In its ruling, the FCA found Flowers’ conduct demonstrated “a lack of fitness and propriety required to work in financial services”.

 

It also found Flowers demonstrated an unwillingness to comply not only with the FCA’s requirements and standards but also with other legal, regulatory and professional requirements. 

 

The FCA added it believes Flowers’ disregard for the standards demonstrates a lack of integrity and that any future involvement by him in the financial services industry risks undermining consumer and market confidence.

 

The FCA also found that while Co-op Bank chairman, Flowers used his work mobile telephone to make a number of inappropriate telephone calls to a premium rate chat line in breach of Co-op Group and Co-op Bank policies.
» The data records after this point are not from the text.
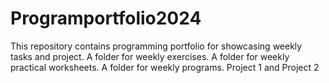# Programportfolio2024
This repository contains programming portfolio for showcasing weekly tasks and project.
A folder for weekly exercises.
A folder for weekly practical worksheets.
A folder for weekly programs.
Project 1 and Project 2
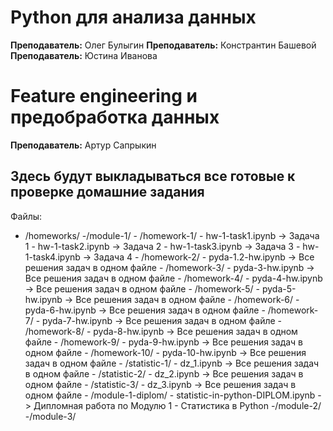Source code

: # Python для анализа данных
**Преподаватель:** Олег Булыгин
**Преподаватель:** Констрантин Башевой
**Преподаватель:** Юстина Иванова

# Feature engineering и предобработка данных
**Преподаватель:** Артур Сапрыкин


## Здесь будут выкладываться все готовые к проверке домашние задания


Файлы:
 - /homeworks/
  -/module-1/
	   - /homework-1/
		 - hw-1-task1.ipynb -> Задача 1
		 - hw-1-task2.ipynb -> Задача 2
		 - hw-1-task3.ipynb -> Задача 3
		 - hw-1-task4.ipynb -> Задача 4
	   - /homework-2/
		 - pyda-1.2-hw.ipynb -> Все решения задач в одном файле
	   - /homework-3/
		 - pyda-3-hw.ipynb -> Все решения задач в одном файле
	   - /homework-4/
		 - pyda-4-hw.ipynb -> Все решения задач в одном файле
	   - /homework-5/
		 - pyda-5-hw.ipynb -> Все решения задач в одном файле
	   - /homework-6/
		 - pyda-6-hw.ipynb -> Все решения задач в одном файле
	   - /homework-7/
		 - pyda-7-hw.ipynb -> Все решения задач в одном файле
	   - /homework-8/
		 - pyda-8-hw.ipynb -> Все решения задач в одном файле
	   - /homework-9/
		 - pyda-9-hw.ipynb -> Все решения задач в одном файле
	   - /homework-10/
		 - pyda-10-hw.ipynb -> Все решения задач в одном файле
	   - /statistic-1/
		 - dz_1.ipynb -> Все решения задач в одном файле
	   - /statistic-2/
		 - dz_2.ipynb -> Все решения задач в одном файле
	   - /statistic-3/
		 - dz_3.ipynb -> Все решения задач в одном файле
	   - /module-1-diplom/
		 - statistic-in-python-DIPLOM.ipynb -> Дипломная работа по Модулю 1 - Статистика в Python
	-/module-2/
	-/module-3/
It was found, too, that he used his work email account to send and receive sexually explicit and otherwise inappropriate messages, and to discuss illegal drugs, in breach of Co-op Group and Co-op Bank policies despite having been previously warned about his earlier misconduct.

 

Mark Steward, executive director of enforcement and market oversight said: “The role of chair occupies a unique place of trust and influence. The chair is pivotal in setting expectations of a company’s culture, values and behaviours.

 

“Flowers failed in his duty to lead by example and to meet the high standards of integrity and probity demanded by the role. These high standards are what the financial services industry and the wider community rightly expect of its senior individuals. Where a chair, or other senior individual, fails to discharge these standards the FCA will hold them to account.”